In 1940, the situation was looking dim for the British. After the successful evacuation of the British Expeditionary Force from Dunkirk they were left alone to defend their island against the Nazi onslaught.

Winston Churchill knew he needed to strike back, but large military operations were out of the question at the time so he made another proposal to his staff.

Small units that  “must be prepared with specially trained troops of the hunter class who can develop a reign of terror down the enemy coast.”

One of those operations was Operation Musketoon: the raid against the German-held Glomfjord power plant in Norway, between 11–21 September 1942.
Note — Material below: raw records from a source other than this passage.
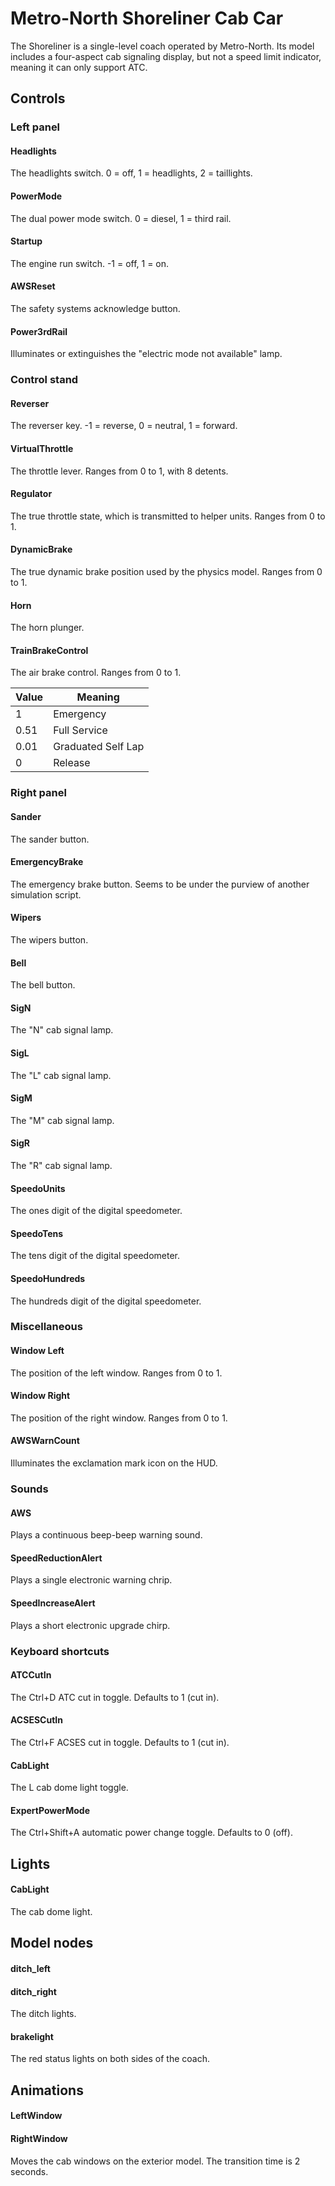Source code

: # Metro-North Shoreliner Cab Car

The Shoreliner is a single-level coach operated by Metro-North. Its model includes a four-aspect cab signaling display, but not a speed limit indicator, meaning it can only support ATC.

## Controls

### Left panel

#### Headlights

The headlights switch. 0 = off, 1 = headlights, 2 = taillights.

#### PowerMode

The dual power mode switch. 0 = diesel, 1 = third rail.

#### Startup

The engine run switch. -1 = off, 1 = on.

#### AWSReset

The safety systems acknowledge button.

#### Power3rdRail

Illuminates or extinguishes the "electric mode not available" lamp.

### Control stand

#### Reverser

The reverser key. -1 = reverse, 0 = neutral, 1 = forward.

#### VirtualThrottle

The throttle lever. Ranges from 0 to 1, with 8 detents.

#### Regulator

The true throttle state, which is transmitted to helper units. Ranges from 0 to 1.

#### DynamicBrake

The true dynamic brake position used by the physics model. Ranges from 0 to 1.

#### Horn

The horn plunger.

#### TrainBrakeControl

The air brake control. Ranges from 0 to 1.

| Value | Meaning |
| --- | --- |
| 1 | Emergency |
| 0.51 | Full Service |
| 0.01 | Graduated Self Lap |
| 0 | Release |

### Right panel

#### Sander

The sander button.

#### EmergencyBrake

The emergency brake button. Seems to be under the purview of another simulation script.

#### Wipers

The wipers button.

#### Bell

The bell button.

#### SigN

The "N" cab signal lamp.

#### SigL

The "L" cab signal lamp.

#### SigM

The "M" cab signal lamp.

#### SigR

The "R" cab signal lamp.

#### SpeedoUnits

The ones digit of the digital speedometer.

#### SpeedoTens

The tens digit of the digital speedometer.

#### SpeedoHundreds

The hundreds digit of the digital speedometer.

### Miscellaneous

#### Window Left

The position of the left window. Ranges from 0 to 1.

#### Window Right

The position of the right window. Ranges from 0 to 1.

#### AWSWarnCount

Illuminates the exclamation mark icon on the HUD.

### Sounds

#### AWS

Plays a continuous beep-beep warning sound.

#### SpeedReductionAlert

Plays a single electronic warning chrip.

#### SpeedIncreaseAlert

Plays a short electronic upgrade chirp.

### Keyboard shortcuts

#### ATCCutIn

The Ctrl+D ATC cut in toggle. Defaults to 1 (cut in).

#### ACSESCutIn

The Ctrl+F ACSES cut in toggle. Defaults to 1 (cut in).

#### CabLight

The L cab dome light toggle.

#### ExpertPowerMode

The Ctrl+Shift+A automatic power change toggle. Defaults to 0 (off).

## Lights

#### CabLight

The cab dome light.

## Model nodes

#### ditch_left

#### ditch_right

The ditch lights.

#### brakelight

The red status lights on both sides of the coach.

## Animations

#### LeftWindow

#### RightWindow

Moves the cab windows on the exterior model. The transition time is 2 seconds.
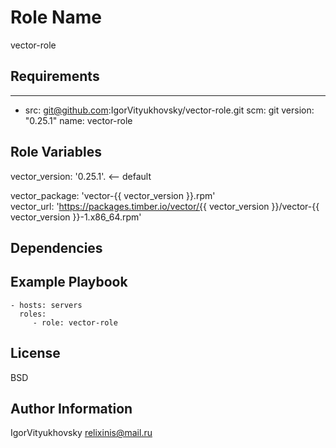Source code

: Role Name
=========

vector-role

Requirements
------------
---
  - src: git@github.com:IgorVityukhovsky/vector-role.git
    scm: git
    version: "0.25.1"
    name: vector-role

Role Variables
--------------

vector_version: '0.25.1'. <-- default  

vector_package: 'vector-{{ vector_version }}.rpm'  
vector_url: 'https://packages.timber.io/vector/{{ vector_version }}/vector-{{ vector_version }}-1.x86_64.rpm'  


Dependencies
------------


Example Playbook
----------------

    - hosts: servers
      roles:
         - role: vector-role

License
-------

BSD

Author Information
------------------
IgorVityukhovsky
relixinis@mail.ru
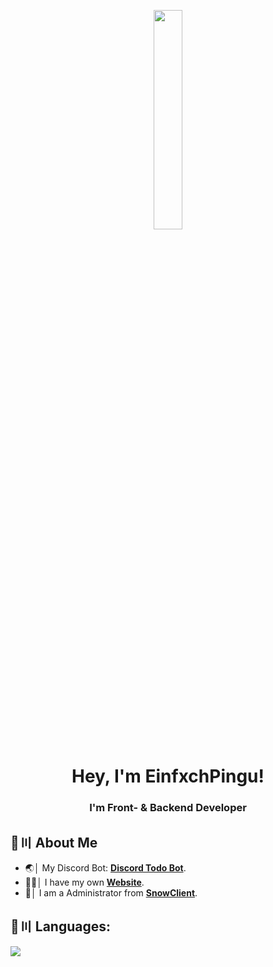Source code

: <p align="center">
<a href="#"><img width="30%" height="auto" src="https://cdn.discordapp.com/attachments/985551183479463998/1001856009670758470/coding2.gif" height="175px"/></a>
</p>

<h1 align="center">Hey, I'm EinfxchPingu!</h1>
<h3 align="center">I'm Front- & Backend Developer</h3>


## 🔎〣 About Me

- 🌏│ My Discord Bot: **[Discord Todo Bot](https://github.com/EinfxchPingu/Discord-Todo-Bot-v14)**.
- 🧑‍💻│ I have my own **[Website](https://einfxchpingu.net)**.
- 🎥│ I am a Administrator from **[SnowClient](http://snowclient.de)**.


## 🚀〣 Languages:

![](https://skillicons.dev/icons?i=java,github,mysql,git,html,css,php,javascript,linux,)

<br/>
</p>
Tasked with the execution of the raid were ten men from the Second Commando and two men from the Norwegian Independent Company 1.

They were Captain Graeme Black, from Ontario in Canada as the CO. His second in command was Captain Joseph Houghton. NCOs Company Sergeant Major Miller Smith, Lance Sergeant Richard O’Brien, Lance Bombardier William Chudley and privates John Fairclough, Cyril Abram, Eric Curtis, Reginald Makeham and Fred Trigg. The two Norwegians were Erling Djupdraet and Sverre Granlund.

At first the idea was for the force to be extracted by a Short Sunderland flying boat but it was scrapped due to dangers for the aircraft. Instead, when the mission was completed, they were ordered to hike to neutral Sweden.

For that reason, each man was given a silk map of Norway and Sweden, a rice paper map of Russia, and Norwegian Kroner notes. They also carried two compasses (one sewn into each collar tab) and a hacksaw blade.